Two days ago I went to London to cheer for Paris Saint Germaine in the Champions round and I ran into Elon Mursk at Sofra´s take out on White Horse Lane. I couldn´t pass up the chance to interview him.
Mursk during the interview, sitting outside Sofra´s
I offered him falafel coins and a plate of almond pistachio baklava and he really liked the idea, so we sat down and had this brief chat:
F. Leanme: I noticed you carry an ID tag with the name Elon Mursk, so I figured this was a great opportunity to find out what you think of your business in general, as well as the prospects for solar power and rocket science.
E. Mursk: Yea, well. First, I have to say my interest in electric vehicles goes back a long time…goes back 20 plus years.
F. Leanme: So you got interested in electric vehicles… I understand you watched the death of the EV1, when they were all smashed. Talk about that and why you felt even after founding your rocket science venture you had to get involved in battery powered cars.
E. Mursk: I have to say my interest in electric vehicles goes back a long time…goes back 20 plus years.
F. Leanme: I hear you used to bore dates repeating yourself a lot and with talk about electric cars
E. Mursk: Back then I was really boring, I used to repeat myself a lot. And that bullshit wasn´t a winning combination…but recently it’s been more effective, although it really helps to be a millionaire. I think it´s half their interest in electric vehicle design parameters and the other half may be the money. That´s the thing about women, you never know what´s in their heads. I guess I could try talking about the recent claim of a 3.7 sigma deviation from the expected gamma ray backgrounds at 2 to 10 giga electron volts and they would smile and stick around.
F. Leanme: The key to electric car success is the battery. What progress have you made?
E. Mursk : I knew that big car companies would develop electric cars. It was obviously the right move and I thought that was vindicated when General Motors and Toyota announced…General Motors was doing the EV1, Toyota did the electric RAV 4, the original one. I just had to make the batteries and everything would be cool. And then when California dumped on electric cars, GM recalled all of the EV1s and crushed them into little cubes, which seemed kind of nutty.
F. Leanme: Yes…Big Oil must have had an orgasm.
E. Mursk : Electric car groupies held a candlelit vigil, in the yard where the cars were crushed…now…and those goddam oil company presidents were guzzling champagne in Dallas.

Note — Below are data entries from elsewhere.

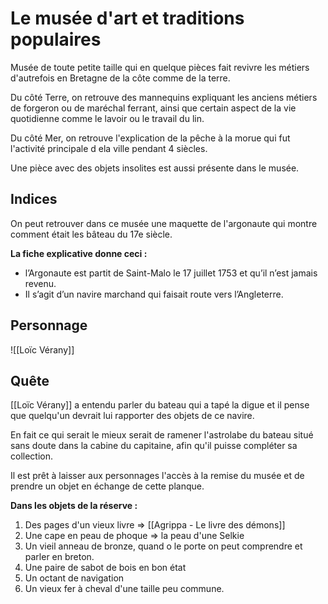 # Le musée d'art et traditions populaires 

Musée de toute petite taille qui en quelque pièces fait revivre les métiers d'autrefois en Bretagne de la côte comme de la terre.

Du côté Terre, on retrouve des mannequins expliquant les anciens métiers de forgeron ou de maréchal ferrant, ainsi que certain aspect de la vie quotidienne comme le lavoir ou le travail du lin.

Du côté Mer, on retrouve l'explication de la pêche à la morue qui fut l'activité principale d ela ville pendant 4 siècles.

Une pièce avec des objets insolites est aussi présente dans le musée.

##  Indices

On peut retrouver dans ce musée une maquette de l'argonaute qui montre comment était les bâteau du 17e siècle.

**La fiche explicative donne ceci :**
- l’Argonaute est partit de Saint-Malo le 17 juillet 1753 et qu’il n’est jamais revenu.
- Il s’agit d’un navire marchand qui faisait route vers l’Angleterre.

## Personnage

![[Loïc Vérany]]

## Quête

[[Loïc Vérany]] a entendu parler du bateau qui a tapé la digue et il pense que quelqu'un devrait lui rapporter des objets de ce navire. 

En fait ce qui serait le mieux serait de ramener l'astrolabe du bateau situé sans doute dans la cabine du capitaine, afin qu'il puisse compléter sa collection. 

Il est prêt à laisser aux personnages l'accès à la remise du musée et de prendre un objet en échange de cette planque.

**Dans les objets de la réserve :**
1. Des pages d'un vieux livre =>  [[Agrippa - Le livre des démons]]
2. Une cape en peau de phoque => la peau d'une Selkie
3. Un vieil anneau de bronze, quand o  le porte on peut comprendre et parler en breton.
4. Une paire de sabot de bois en bon état
5. Un octant de navigation
6. Un vieux fer à cheval d'une taille peu commune.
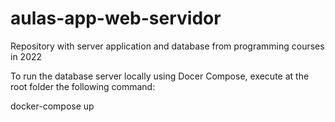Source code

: # aulas-app-web-servidor
Repository with server application and database from programming courses in 2022

To run the database server locally using Docer Compose, execute at the root folder the following command:

docker-compose up
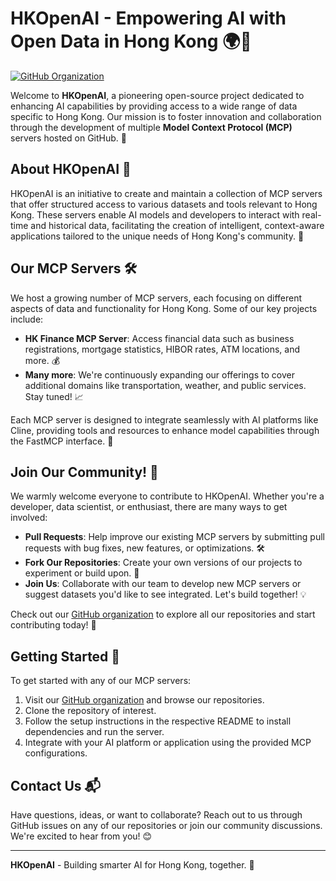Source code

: # HKOpenAI - Empowering AI with Open Data in Hong Kong 🌍🤖

[![GitHub Organization](https://img.shields.io/badge/GitHub-Organization-blue.svg)](https://github.com/hkopenai)

Welcome to **HKOpenAI**, a pioneering open-source project dedicated to enhancing AI capabilities by providing access to a wide range of data specific to Hong Kong. Our mission is to foster innovation and collaboration through the development of multiple **Model Context Protocol (MCP)** servers hosted on GitHub. 🚀

## About HKOpenAI 📖

HKOpenAI is an initiative to create and maintain a collection of MCP servers that offer structured access to various datasets and tools relevant to Hong Kong. These servers enable AI models and developers to interact with real-time and historical data, facilitating the creation of intelligent, context-aware applications tailored to the unique needs of Hong Kong's community. 🌆

## Our MCP Servers 🛠️

We host a growing number of MCP servers, each focusing on different aspects of data and functionality for Hong Kong. Some of our key projects include:

- **HK Finance MCP Server**: Access financial data such as business registrations, mortgage statistics, HIBOR rates, ATM locations, and more. 💰
- **Many more**: We're continuously expanding our offerings to cover additional domains like transportation, weather, and public services. Stay tuned! 📈

Each MCP server is designed to integrate seamlessly with AI platforms like Cline, providing tools and resources to enhance model capabilities through the FastMCP interface. 🔗

## Join Our Community! 🤝

We warmly welcome everyone to contribute to HKOpenAI. Whether you're a developer, data scientist, or enthusiast, there are many ways to get involved:

- **Pull Requests**: Help improve our existing MCP servers by submitting pull requests with bug fixes, new features, or optimizations. 🛠️
- **Fork Our Repositories**: Create your own versions of our projects to experiment or build upon. 🍴
- **Join Us**: Collaborate with our team to develop new MCP servers or suggest datasets you'd like to see integrated. Let's build together! 💡

Check out our [GitHub organization](https://github.com/hkopenai) to explore all our repositories and start contributing today! 🌟

## Getting Started 🚀

To get started with any of our MCP servers:

1. Visit our [GitHub organization](https://github.com/hkopenai) and browse our repositories.
2. Clone the repository of interest.
3. Follow the setup instructions in the respective README to install dependencies and run the server.
4. Integrate with your AI platform or application using the provided MCP configurations.

## Contact Us 📬

Have questions, ideas, or want to collaborate? Reach out to us through GitHub issues on any of our repositories or join our community discussions. We're excited to hear from you! 😊

---

**HKOpenAI** - Building smarter AI for Hong Kong, together. 💪

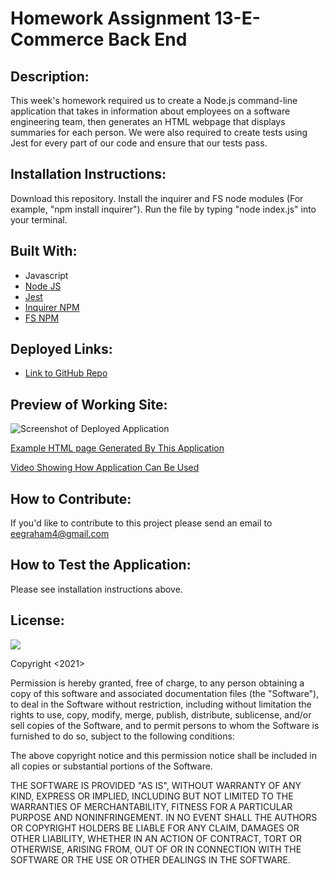 # Homework Assignment 13-E-Commerce Back End

## Description:
This week's homework required us to create a Node.js command-line application that takes in information about employees on a software engineering team, then generates an HTML webpage that displays summaries for each person. We were also required to create tests using Jest for every part of our code and ensure that our tests pass.

## Installation Instructions:
Download this repository. Install the inquirer and FS node modules (For example, "npm install inquirer"). Run the file by typing "node index.js" into your terminal.

## Built With:
* Javascript
* [Node JS](https://nodejs.org/en/)
* [Jest](https://www.npmjs.com/package/jest)
* [Inquirer NPM](https://www.npmjs.com/package//inquirer)
* [FS NPM](https://www.npmjs.com/package/fs)


## Deployed Links:
* [Link to GitHub Repo](https://github.com/egraham96/Team-Profile-Generator)

## Preview of Working Site:
![Screenshot of Deployed Application](./Assets/ScreenshotofDeployedApplication.PNG)

[Example HTML page Generated By This Application](https://github.com/egraham96/homework-assignment-09/blob/main/Develop/Assets/GeneratedExampleReadMe.md)

[Video Showing How Application Can Be Used](https://drive.google.com/file/d/1wdyNE25-Ajihqkbtn06rYIpnfbU3bH2x/view)


## How to Contribute:
If you'd like to contribute to this project please send an email to eegraham4@gmail.com

## How to Test the Application:
Please see installation instructions above. 

## License:

![](https://img.shields.io/badge/License:%20MIT-pink`)

Copyright <2021><Emma Graham>

Permission is hereby granted, free of charge, to any person obtaining a copy of this software and associated documentation files (the "Software"), to deal in the Software without restriction, including without limitation the rights to use, copy, modify, merge, publish, distribute, sublicense, and/or sell copies of the Software, and to permit persons to whom the Software is furnished to do so, subject to the following conditions:

The above copyright notice and this permission notice shall be included in all copies or substantial portions of the Software.

THE SOFTWARE IS PROVIDED "AS IS", WITHOUT WARRANTY OF ANY KIND, EXPRESS OR IMPLIED, INCLUDING BUT NOT LIMITED TO THE WARRANTIES OF MERCHANTABILITY, FITNESS FOR A PARTICULAR PURPOSE AND NONINFRINGEMENT. IN NO EVENT SHALL THE AUTHORS OR COPYRIGHT HOLDERS BE LIABLE FOR ANY CLAIM, DAMAGES OR OTHER LIABILITY, WHETHER IN AN ACTION OF CONTRACT, TORT OR OTHERWISE, ARISING FROM, OUT OF OR IN CONNECTION WITH THE SOFTWARE OR THE USE OR OTHER DEALINGS IN THE SOFTWARE.

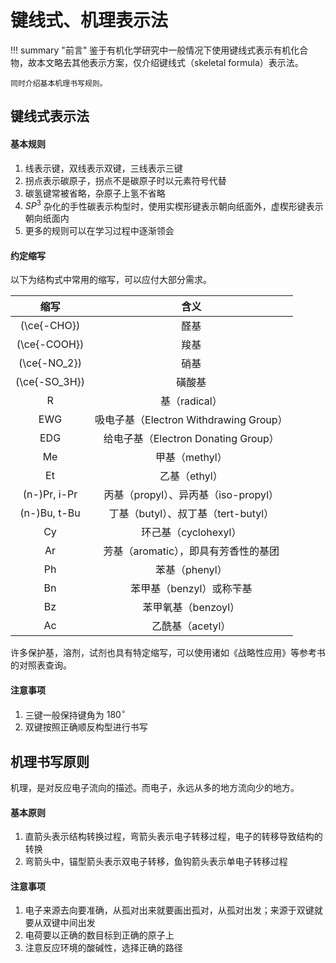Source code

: # 键线式、机理表示法

!!! summary "前言"
    鉴于有机化学研究中一般情况下使用键线式表示有机化合物，故本文略去其他表示方案，仅介绍键线式（skeletal formula）表示法。

    同时介绍基本机理书写规则。

## 键线式表示法

#### 基本规则

1. 线表示键，双线表示双键，三线表示三键
2. 拐点表示碳原子，拐点不是碳原子时以元素符号代替
3. 碳氢键常被省略，杂原子上氢不省略
4. $SP^3$ 杂化的手性碳表示构型时，使用实楔形键表示朝向纸面外，虚楔形键表示朝向纸面内
5. 更多的规则可以在学习过程中逐渐领会

#### 约定缩写

以下为结构式中常用的缩写，可以应付大部分需求。

|      缩写       |                  含义                  |
| :-------------: | :------------------------------------: |
|  \(\ce{-CHO}\)  |                  醛基                  |
| \(\ce{-COOH}\)  |                  羧基                  |
| \(\ce{-NO_2}\)  |                  硝基                  |
| \(\ce{-SO_3H}\) |                 磺酸基                 |
|        R        |             基（radical）              |
|       EWG       | 吸电子基（Electron Withdrawing Group） |
|       EDG       |  给电子基（Electron Donating Group）   |
|       Me        |             甲基（methyl）             |
|       Et        |             乙基（ethyl）              |
|  (n-)Pr, i-Pr   |  丙基（propyl）、异丙基（iso-propyl）  |
|  (n-)Bu, t-Bu   |  丁基（butyl）、叔丁基（tert-butyl）   |
|       Cy        |          环己基（cyclohexyl）          |
|       Ar        |  芳基（aromatic），即具有芳香性的基团  |
|       Ph        |             苯基（phenyl）             |
|       Bn        |        苯甲基（benzyl）或称苄基        |
|       Bz        |          苯甲氧基（benzoyl）           |
|       Ac        |            乙酰基（acetyl）            |

许多保护基，溶剂，试剂也具有特定缩写，可以使用诸如《战略性应用》等参考书的对照表查询。

#### 注意事项

1. 三键一般保持键角为 $180^\circ$ 
2. 双键按照正确顺反构型进行书写
   
## 机理书写原则

机理，是对反应电子流向的描述。而电子，永远从多的地方流向少的地方。

#### 基本原则

1. 直箭头表示结构转换过程，弯箭头表示电子转移过程，电子的转移导致结构的转换
2. 弯箭头中，锚型箭头表示双电子转移，鱼钩箭头表示单电子转移过程


#### 注意事项

1. 电子来源去向要准确，从孤对出来就要画出孤对，从孤对出发；来源于双键就要从双键中间出发
2. 电荷要以正确的数目标到正确的原子上
3. 注意反应环境的酸碱性，选择正确的路径
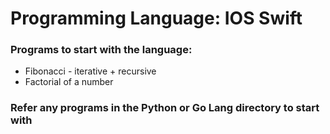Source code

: # Programming Language: IOS Swift

### Programs to start with the language:
* Fibonacci - iterative + recursive
* Factorial of a number

### Refer any programs in the Python or Go Lang directory to start with


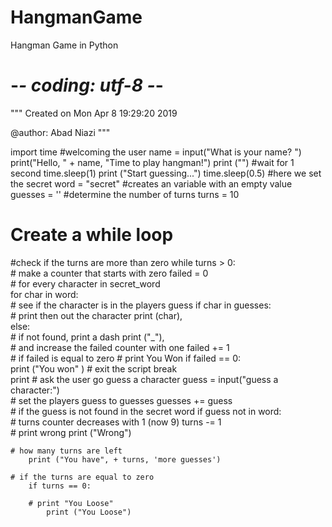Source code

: # HangmanGame
Hangman Game in Python
# -*- coding: utf-8 -*-
"""
Created on Mon Apr  8 19:29:20 2019

@author: Abad Niazi
"""

import time
#welcoming the user
name = input("What is your name? ")
print("Hello, " + name, "Time to play hangman!")
print ("")
#wait for 1 second
time.sleep(1)
print ("Start guessing...")
time.sleep(0.5)
#here we set the secret
word = "secret"
#creates an variable with an empty value
guesses = ''
#determine the number of turns
turns = 10
# Create a while loop
#check if the turns are more than zero
while turns > 0:         
    # make a counter that starts with zero
    failed = 0             
    # for every character in secret_word    
    for char in word:      
    # see if the character is in the players guess
        if char in guesses:    
            # print then out the character
            print (char),    
        else:    
        # if not found, print a dash
            print ("_"),            
        # and increase the failed counter with one
            failed += 1    
    # if failed is equal to zero
    # print You Won
    if failed == 0:        
        print ("You won"  )
    # exit the script
        break              
    print
    # ask the user go guess a character
    guess = input("guess a character:")    
    # set the players guess to guesses
    guesses += guess                
    # if the guess is not found in the secret word
    if guess not in word:  
    # turns counter decreases with 1 (now 9)
        turns -= 1        
    # print wrong
        print ("Wrong")    
 
    # how many turns are left
        print ("You have", + turns, 'more guesses') 
 
    # if the turns are equal to zero
        if turns == 0:           
    
        # print "You Loose"
            print ("You Loose")  
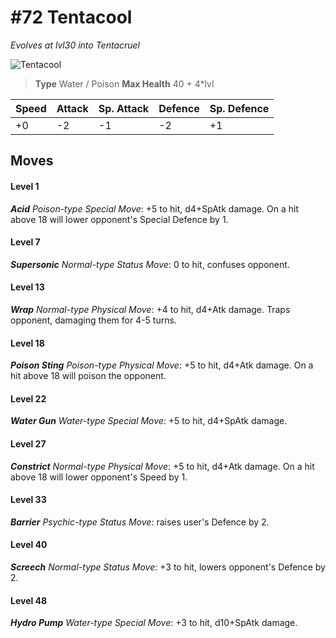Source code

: # #72 Tentacool
*Evolves at lvl30 into Tentacruel*

![Tentacool](https://img.pokemondb.net/sprites/home/normal/1x/tentacool.png)

> **Type** Water / Poison
> **Max Health** 40 + 4\*lvl

| Speed | Attack | Sp. Attack | Defence | Sp. Defence |
| ----- | ------ | ---------- | ------- | ----------- |
| +0 | -2 | -1 | -2 | +1 |

## Moves
#### Level 1

***Acid** Poison-type Special Move*: +5 to hit, d4+SpAtk damage. On a hit above 18 will lower opponent's Special Defence by 1.
#### Level 7

***Supersonic** Normal-type Status Move*: 0 to hit, confuses opponent.
#### Level 13

***Wrap** Normal-type Physical Move*: +4 to hit, d4+Atk damage. Traps opponent, damaging them for 4-5 turns.
#### Level 18

***Poison Sting** Poison-type Physical Move*: +5 to hit, d4+Atk damage. On a hit above 18 will poison the opponent.
#### Level 22

***Water Gun** Water-type Special Move*: +5 to hit, d4+SpAtk damage. 
#### Level 27

***Constrict** Normal-type Physical Move*: +5 to hit, d4+Atk damage. On a hit above 18 will lower opponent's Speed by 1.
#### Level 33

***Barrier** Psychic-type Status Move*: raises user's Defence by 2.
#### Level 40

***Screech** Normal-type Status Move*: +3 to hit, lowers opponent's Defence by 2.
#### Level 48

***Hydro Pump** Water-type Special Move*: +3 to hit, d10+SpAtk damage. 

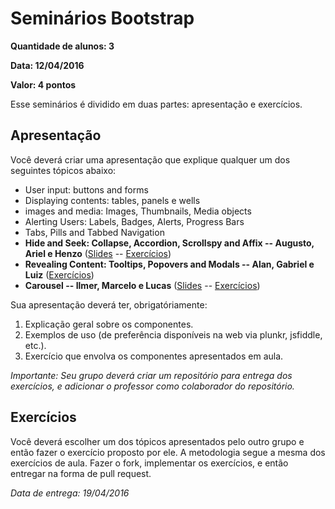 # Seminários Bootstrap

**Quantidade de alunos: 3**

**Data: 12/04/2016**

**Valor: 4 pontos**

Esse seminários é dividido em duas partes: apresentação e exercícios.

## Apresentação

Você deverá criar uma apresentação que explique qualquer um dos seguintes tópicos abaixo:

- User input: buttons and forms
- Displaying contents: tables, panels e wells
- images and media: Images, Thumbnails, Media objects
- Alerting Users: Labels, Badges, Alerts, Progress Bars
- Tabs, Pills and Tabbed Navigation
- **Hide and Seek: Collapse, Accordion, Scrollspy and Affix -- Augusto, Ariel e Henzo** ([Slides](http://asantos07.github.io/seminario-Bootstrap_Hide-and-Seek/) -- [Exercícios](https://github.com/asantos07/seminario-Bootstrap_Hide-and-Seek))
- **Revealing Content: Tooltips, Popovers and Modals -- Alan, Gabriel e Luiz** ([Exercícios](https://github.com/abmBispo/trabalhoDeDAW-Bootstrap))
- **Carousel -- Ilmer, Marcelo e Lucas** ([Slides](http://prezi.com/logcc8wmhnqw/?utm_campaign=share&utm_medium=copy) -- [Exercícios](https://github.com/LucasWander/Semin-rios-Bootstrap---Exercicios-sobre-Carousel))

Sua apresentação deverá ter, obrigatóriamente:

1. Explicação geral sobre os componentes.
2. Exemplos de uso (de preferência disponíveis na web via plunkr, jsfiddle, etc.).
3. Exercício que envolva os componentes apresentados em aula.

*Importante: Seu grupo deverá criar um repositório para entrega dos exercícios, e adicionar o professor como colaborador do repositório.*


## Exercícios

Você deverá escolher um dos tópicos apresentados pelo outro grupo e então fazer o exercício proposto por ele. A metodologia segue a mesma dos exercícios de aula. Fazer o fork, implementar os exercícios, e então entregar na forma de pull request.

*Data de entrega: 19/04/2016*

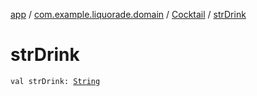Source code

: [app](../../index.md) / [com.example.liquorade.domain](../index.md) / [Cocktail](index.md) / [strDrink](./str-drink.md)

# strDrink

`val strDrink: `[`String`](https://kotlinlang.org/api/latest/jvm/stdlib/kotlin/-string/index.html)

F. Leanme: Did you attend that vigil?
E. Mursk : No, I did not. I´m not a groupie. But I was really disappointed. I knew those cars weren´t the real answer, but they sure were neat.
F. Leanme: You’re moved by the event.
E. Mursk : Well certainly, I mean, it’s crazy…When was the last time you heard about any company… customers holding a candlelight vigil for the demise of their product? Electric vehicles are like worship objects for some people. We make religious memorabilia, you could say. Although some guys buy them for the sex angle.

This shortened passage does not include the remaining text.